I’m so proud to work on Vertical Road. I’m so proud to work with Akram Khan. He’s a very good artist, director, friend and brother.

Have had good reviews so far. Here is what The Guardian said about the piece:

Vertical Road is the most extended and yet the most concentrated dance piece Akram Khan has made in a long time, and much of it represents a compelling return to form. The choreography gathers the eight dancers into churning vortices of movement, accentuated by pale lights and shadows. It tosses performers through the air on wild impulses of flight, unnerving in their boldness.

The dance is beautiful and harrowing, and, for the first half, draws us into a strange, potent world of memory and self-discovery. It centres on a single dancer, Salah El Brogy, who must pass through a large Perspex screen in order to enter the main stage, as if arriving from a distant epoch. High strings and the sound of a cold, bitter wind keen through Nitin Sawhney’s score like cosmic weather. And as El Brogy encounters the other seven dancers, grouped like statues of household gods, we see him as a man reconnecting with his ancestral past.
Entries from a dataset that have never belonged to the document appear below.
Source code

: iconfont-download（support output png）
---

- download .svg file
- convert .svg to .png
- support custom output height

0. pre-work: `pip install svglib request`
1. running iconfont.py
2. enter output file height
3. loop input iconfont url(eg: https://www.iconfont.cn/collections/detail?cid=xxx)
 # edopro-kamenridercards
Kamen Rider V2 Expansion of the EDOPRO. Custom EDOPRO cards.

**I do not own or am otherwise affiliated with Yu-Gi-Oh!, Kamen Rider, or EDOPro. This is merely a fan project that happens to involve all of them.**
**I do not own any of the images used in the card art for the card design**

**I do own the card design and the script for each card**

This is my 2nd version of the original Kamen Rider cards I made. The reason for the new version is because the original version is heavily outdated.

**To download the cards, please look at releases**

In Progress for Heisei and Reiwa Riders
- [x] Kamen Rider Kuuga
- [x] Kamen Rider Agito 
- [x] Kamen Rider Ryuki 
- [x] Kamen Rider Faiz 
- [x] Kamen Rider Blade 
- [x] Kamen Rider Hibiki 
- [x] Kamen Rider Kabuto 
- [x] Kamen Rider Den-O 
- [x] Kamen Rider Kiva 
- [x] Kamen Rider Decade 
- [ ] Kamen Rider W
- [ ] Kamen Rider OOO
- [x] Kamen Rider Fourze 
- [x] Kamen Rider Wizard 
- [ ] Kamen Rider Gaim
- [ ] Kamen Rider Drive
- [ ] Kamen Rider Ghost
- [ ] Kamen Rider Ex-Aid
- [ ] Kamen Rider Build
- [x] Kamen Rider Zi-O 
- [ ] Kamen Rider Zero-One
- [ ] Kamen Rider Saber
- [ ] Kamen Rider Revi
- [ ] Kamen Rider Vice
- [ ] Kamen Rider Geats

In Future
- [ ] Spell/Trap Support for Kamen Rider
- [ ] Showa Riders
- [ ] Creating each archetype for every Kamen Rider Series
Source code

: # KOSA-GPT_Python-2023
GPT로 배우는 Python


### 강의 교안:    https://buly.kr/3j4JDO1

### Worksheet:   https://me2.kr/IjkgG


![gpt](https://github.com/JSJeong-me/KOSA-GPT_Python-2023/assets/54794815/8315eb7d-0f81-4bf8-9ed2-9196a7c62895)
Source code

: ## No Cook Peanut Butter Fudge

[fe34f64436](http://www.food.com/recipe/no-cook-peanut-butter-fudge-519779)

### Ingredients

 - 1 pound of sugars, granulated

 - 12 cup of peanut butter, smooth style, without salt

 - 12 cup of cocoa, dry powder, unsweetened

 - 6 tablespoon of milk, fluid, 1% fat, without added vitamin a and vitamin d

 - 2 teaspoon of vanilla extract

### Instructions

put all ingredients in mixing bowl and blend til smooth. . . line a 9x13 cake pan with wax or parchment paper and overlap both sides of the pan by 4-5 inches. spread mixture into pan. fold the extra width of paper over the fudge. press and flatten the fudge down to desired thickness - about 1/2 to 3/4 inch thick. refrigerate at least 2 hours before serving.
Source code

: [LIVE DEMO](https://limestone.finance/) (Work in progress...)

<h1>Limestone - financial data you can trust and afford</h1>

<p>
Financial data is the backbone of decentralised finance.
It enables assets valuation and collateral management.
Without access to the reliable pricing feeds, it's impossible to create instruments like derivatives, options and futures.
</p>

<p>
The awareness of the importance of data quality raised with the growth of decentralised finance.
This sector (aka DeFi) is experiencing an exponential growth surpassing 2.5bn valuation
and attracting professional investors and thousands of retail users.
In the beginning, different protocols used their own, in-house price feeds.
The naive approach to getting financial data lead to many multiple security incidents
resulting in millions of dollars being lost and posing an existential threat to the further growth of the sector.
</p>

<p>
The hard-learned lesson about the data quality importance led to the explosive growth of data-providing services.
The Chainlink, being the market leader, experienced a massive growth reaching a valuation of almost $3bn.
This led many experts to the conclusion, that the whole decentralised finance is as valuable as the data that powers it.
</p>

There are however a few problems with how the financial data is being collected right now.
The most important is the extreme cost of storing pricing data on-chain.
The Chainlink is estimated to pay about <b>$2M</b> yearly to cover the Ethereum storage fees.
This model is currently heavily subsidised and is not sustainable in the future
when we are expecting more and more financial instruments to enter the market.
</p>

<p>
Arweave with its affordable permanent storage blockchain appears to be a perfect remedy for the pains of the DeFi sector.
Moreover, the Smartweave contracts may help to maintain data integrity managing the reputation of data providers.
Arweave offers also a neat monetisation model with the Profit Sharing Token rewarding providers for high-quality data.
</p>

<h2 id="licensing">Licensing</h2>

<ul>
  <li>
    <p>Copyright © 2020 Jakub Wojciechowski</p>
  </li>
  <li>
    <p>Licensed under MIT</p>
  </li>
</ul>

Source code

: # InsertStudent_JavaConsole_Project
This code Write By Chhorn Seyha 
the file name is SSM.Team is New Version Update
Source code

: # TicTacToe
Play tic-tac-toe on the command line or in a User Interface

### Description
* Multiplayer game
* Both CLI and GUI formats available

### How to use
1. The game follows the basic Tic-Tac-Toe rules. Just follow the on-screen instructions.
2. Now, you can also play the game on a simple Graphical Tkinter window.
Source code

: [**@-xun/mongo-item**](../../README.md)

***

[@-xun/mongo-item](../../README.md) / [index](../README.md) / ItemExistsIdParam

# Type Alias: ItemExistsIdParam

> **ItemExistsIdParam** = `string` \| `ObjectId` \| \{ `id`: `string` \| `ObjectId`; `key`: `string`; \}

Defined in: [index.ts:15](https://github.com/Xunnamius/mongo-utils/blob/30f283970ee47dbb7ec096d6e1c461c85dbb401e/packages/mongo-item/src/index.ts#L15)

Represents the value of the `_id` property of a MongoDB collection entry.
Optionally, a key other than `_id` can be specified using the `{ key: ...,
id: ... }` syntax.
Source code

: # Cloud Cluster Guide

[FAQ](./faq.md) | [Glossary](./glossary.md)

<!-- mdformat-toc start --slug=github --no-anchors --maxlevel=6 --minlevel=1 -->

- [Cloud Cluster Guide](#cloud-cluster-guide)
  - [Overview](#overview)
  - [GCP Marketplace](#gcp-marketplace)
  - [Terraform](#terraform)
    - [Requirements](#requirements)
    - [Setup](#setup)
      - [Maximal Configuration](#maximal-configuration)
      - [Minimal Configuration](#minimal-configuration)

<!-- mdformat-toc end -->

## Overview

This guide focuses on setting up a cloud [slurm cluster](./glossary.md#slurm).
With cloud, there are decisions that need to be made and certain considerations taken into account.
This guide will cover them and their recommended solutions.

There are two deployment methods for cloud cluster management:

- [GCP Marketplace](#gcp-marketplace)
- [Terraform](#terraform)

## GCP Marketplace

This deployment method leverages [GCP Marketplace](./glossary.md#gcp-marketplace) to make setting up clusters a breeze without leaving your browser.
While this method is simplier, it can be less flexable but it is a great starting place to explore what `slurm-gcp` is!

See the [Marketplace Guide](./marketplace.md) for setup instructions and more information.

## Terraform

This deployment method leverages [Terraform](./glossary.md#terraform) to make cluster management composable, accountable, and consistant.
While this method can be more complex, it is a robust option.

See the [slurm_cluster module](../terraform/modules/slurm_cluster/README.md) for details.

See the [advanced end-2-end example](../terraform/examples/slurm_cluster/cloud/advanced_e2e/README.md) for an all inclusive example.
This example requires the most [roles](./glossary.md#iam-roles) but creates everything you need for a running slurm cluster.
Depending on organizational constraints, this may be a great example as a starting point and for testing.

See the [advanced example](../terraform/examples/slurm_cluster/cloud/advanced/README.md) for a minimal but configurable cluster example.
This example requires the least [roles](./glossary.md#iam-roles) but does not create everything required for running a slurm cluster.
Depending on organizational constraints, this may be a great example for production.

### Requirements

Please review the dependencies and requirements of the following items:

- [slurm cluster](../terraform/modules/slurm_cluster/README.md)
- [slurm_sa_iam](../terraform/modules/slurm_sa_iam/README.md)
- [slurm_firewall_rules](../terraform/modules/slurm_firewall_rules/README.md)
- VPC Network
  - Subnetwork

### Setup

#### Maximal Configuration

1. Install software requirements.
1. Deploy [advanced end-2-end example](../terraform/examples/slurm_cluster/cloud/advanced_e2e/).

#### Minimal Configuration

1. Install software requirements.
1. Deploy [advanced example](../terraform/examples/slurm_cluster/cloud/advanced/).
In the 70 minutes of dance that follow, there is no story as such – rather, Khan tries to use the dynamics of the choreography to forge an ambitious series of metaphors about what it means to be human.

The group dances, which suck Brogy inexorably into their momentum, are driven by a blind, throbbing energy and the insistent rhythms that beat through Sawhney’s music. Fabulously danced, they are viscerally thrilling displays of the pull of instinct, the power of the mass. Set against them are passages in which individuals are flung from the ensemble, to discover their own space and light. But while these passages presumably connect to the Vertical Road of the title – an image evoking Khan’s perception of the spiritual impulses that inspire us, as opposed to the physical ties that bind us – there comes a point halfway through when we start to need clearer signposts to follow the direction of Khan’s ideas.

This work, styled with the elemental beauty of Japanese butoh, looks spectacular, but the sense of large ideas being grappled with but never resolved becomes increasingly distracting. As the choreography evolves through a love duet and a tai chi combat dance, it’s harder to hold on to the ideas around El Brogy’s voyage of reconnection, or the duality between body and spirit.

Ruth Little, the credited dramaturge, hasn’t been doing her job. It matters a lot that in the final image, when El Brogy and the dancers pass back through the Perspex screen, leaving one man alone on stage, we have no idea whether the latter is stranded or saved. It’s a frustrating way to end a piece that starts out on such magisterial form.

I am now in Germany, getting ready for the Vertical Road performance here – September 29 until October 2.